[Source data]
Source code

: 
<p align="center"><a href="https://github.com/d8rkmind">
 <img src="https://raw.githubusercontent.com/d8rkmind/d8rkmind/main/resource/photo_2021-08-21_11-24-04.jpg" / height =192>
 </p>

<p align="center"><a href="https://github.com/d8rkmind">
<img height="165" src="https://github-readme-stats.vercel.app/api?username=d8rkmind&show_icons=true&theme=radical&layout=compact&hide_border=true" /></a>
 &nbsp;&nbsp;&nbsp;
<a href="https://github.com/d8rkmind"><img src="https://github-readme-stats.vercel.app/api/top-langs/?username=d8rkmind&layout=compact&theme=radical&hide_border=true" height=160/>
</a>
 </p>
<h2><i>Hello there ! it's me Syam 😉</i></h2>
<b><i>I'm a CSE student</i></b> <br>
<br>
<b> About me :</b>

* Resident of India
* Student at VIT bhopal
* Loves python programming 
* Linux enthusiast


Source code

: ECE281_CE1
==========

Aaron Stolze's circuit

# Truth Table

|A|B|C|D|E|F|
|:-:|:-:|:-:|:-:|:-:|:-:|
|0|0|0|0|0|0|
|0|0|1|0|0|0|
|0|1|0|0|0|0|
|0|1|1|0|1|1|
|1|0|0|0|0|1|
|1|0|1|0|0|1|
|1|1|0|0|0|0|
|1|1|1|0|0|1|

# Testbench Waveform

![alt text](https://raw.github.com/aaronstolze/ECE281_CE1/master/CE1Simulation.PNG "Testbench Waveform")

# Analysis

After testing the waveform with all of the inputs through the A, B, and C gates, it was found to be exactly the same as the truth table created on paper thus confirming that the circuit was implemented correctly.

[EXERCISE DETAILS] Could you find every line in the records above that contains the word "height" and copy it?

[REPLY]
 <img src="https://raw.githubusercontent.com/d8rkmind/d8rkmind/main/resource/photo_2021-08-21_11-24-04.jpg" / height =192>
<img height="165" src="https://github-readme-stats.vercel.app/api?username=d8rkmind&show_icons=true&theme=radical&layout=compact&hide_border=true" /></a>
<a href="https://github.com/d8rkmind"><img src="https://github-readme-stats.vercel.app/api/top-langs/?username=d8rkmind&layout=compact&theme=radical&hide_border=true" height=160/>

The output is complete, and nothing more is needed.